* **GIVEN DATA**:
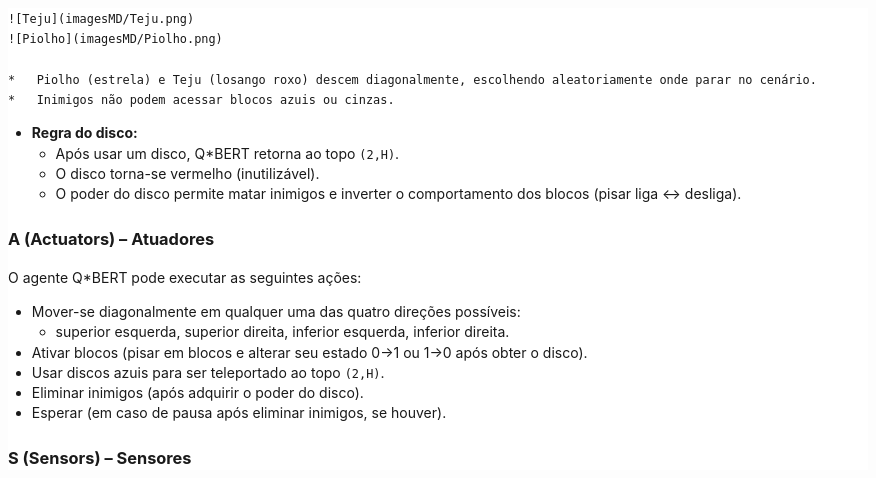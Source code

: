     ![Teju](imagesMD/Teju.png)
    ![Piolho](imagesMD/Piolho.png)

    *   Piolho (estrela) e Teju (losango roxo) descem diagonalmente, escolhendo aleatoriamente onde parar no cenário.
    *   Inimigos não podem acessar blocos azuis ou cinzas.
*   **Regra do disco:**
    *   Após usar um disco, Q\*BERT retorna ao topo `(2,H)`.
    *   O disco torna-se vermelho (inutilizável).
    *   O poder do disco permite matar inimigos e inverter o comportamento dos blocos (pisar liga ↔ desliga).

### A (Actuators) – Atuadores

O agente Q\*BERT pode executar as seguintes ações:

*   Mover-se diagonalmente em qualquer uma das quatro direções possíveis:
    *   superior esquerda, superior direita, inferior esquerda, inferior direita.
*   Ativar blocos (pisar em blocos e alterar seu estado 0→1 ou 1→0 após obter o disco).
*   Usar discos azuis para ser teleportado ao topo `(2,H)`.
*   Eliminar inimigos (após adquirir o poder do disco).
*   Esperar (em caso de pausa após eliminar inimigos, se houver).

### S (Sensors) – Sensores
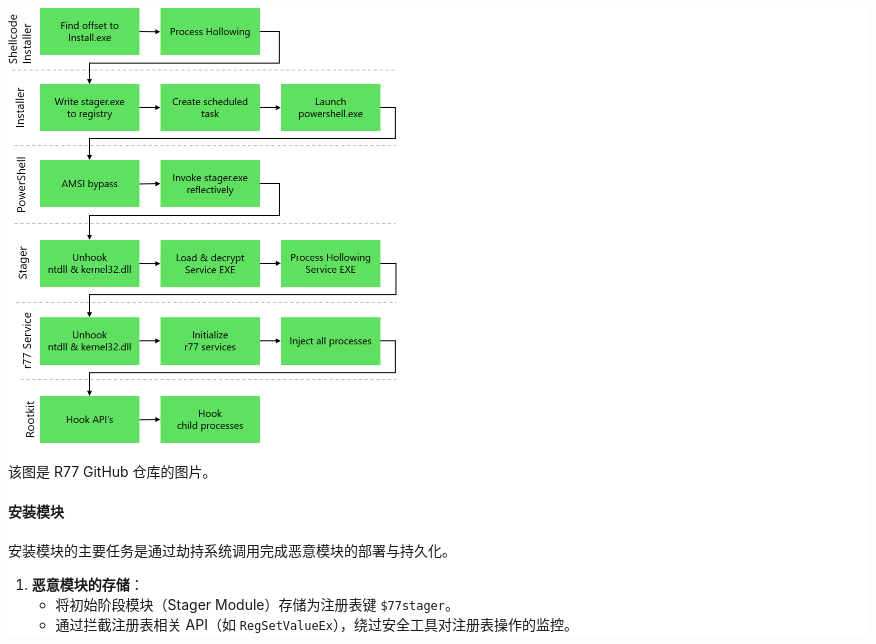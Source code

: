 <img src="./Lab6.assets/68747470733a2f2f62797465636f646537372e636f6d2f696d616765732f70616765732f7237372d726f6f746b69742f657865637574696f6e2d666c6f772d6c696768742e706e67.png" alt="img" style="zoom:50%;" />

该图是 R77 GitHub 仓库的图片。

#### 安装模块

安装模块的主要任务是通过劫持系统调用完成恶意模块的部署与持久化。

1. **恶意模块的存储**：
   - 将初始阶段模块（Stager Module）存储为注册表键 `$77stager`。
   - 通过拦截注册表相关 API（如 `RegSetValueEx`），绕过安全工具对注册表操作的监控。
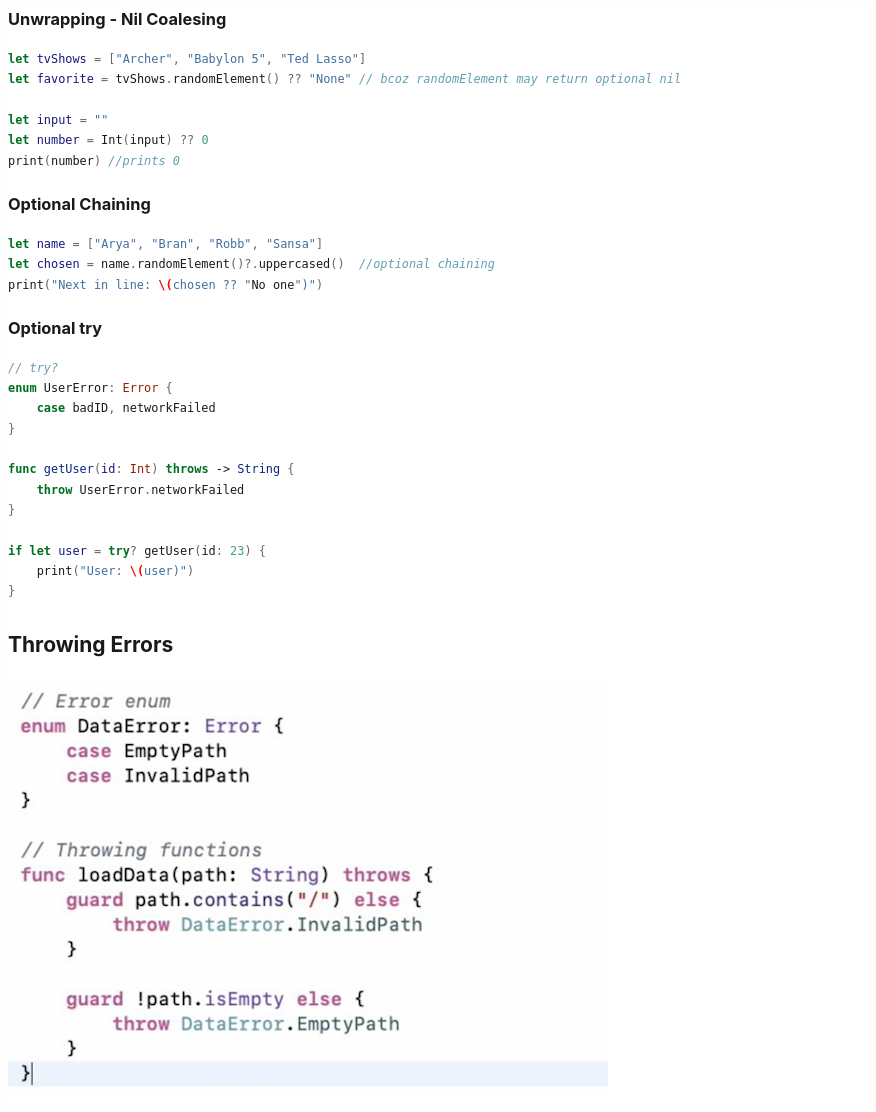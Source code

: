 ### Unwrapping - Nil Coalesing

```swift
let tvShows = ["Archer", "Babylon 5", "Ted Lasso"]
let favorite = tvShows.randomElement() ?? "None" // bcoz randomElement may return optional nil

let input = ""
let number = Int(input) ?? 0
print(number) //prints 0
```

### Optional Chaining

```swift
let name = ["Arya", "Bran", "Robb", "Sansa"]
let chosen = name.randomElement()?.uppercased()  //optional chaining
print("Next in line: \(chosen ?? "No one")")
```

### Optional try

```swift
// try?
enum UserError: Error {
    case badID, networkFailed
}

func getUser(id: Int) throws -> String {
    throw UserError.networkFailed
}

if let user = try? getUser(id: 23) {
    print("User: \(user)")
}
```

## Throwing Errors

![Untitled](images/Untitled%2022.png)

* **WHAT IS REQUIRED**:
Please output the listing above exactly from its first line through the line with "esquerda, inferior direita.", both included, and nothing beyond that line. Omit pictures.

* **REPLY TO THE TASK**:
Source code

:     ![Teju](imagesMD/Teju.png)
    ![Piolho](imagesMD/Piolho.png)

    *   Piolho (estrela) e Teju (losango roxo) descem diagonalmente, escolhendo aleatoriamente onde parar no cenário.
    *   Inimigos não podem acessar blocos azuis ou cinzas.
*   **Regra do disco:**
    *   Após usar um disco, Q\*BERT retorna ao topo `(2,H)`.
    *   O disco torna-se vermelho (inutilizável).
    *   O poder do disco permite matar inimigos e inverter o comportamento dos blocos (pisar liga ↔ desliga).

### A (Actuators) – Atuadores

O agente Q\*BERT pode executar as seguintes ações:

*   Mover-se diagonalmente em qualquer uma das quatro direções possíveis:
    *   superior esquerda, superior direita, inferior esquerda, inferior direita.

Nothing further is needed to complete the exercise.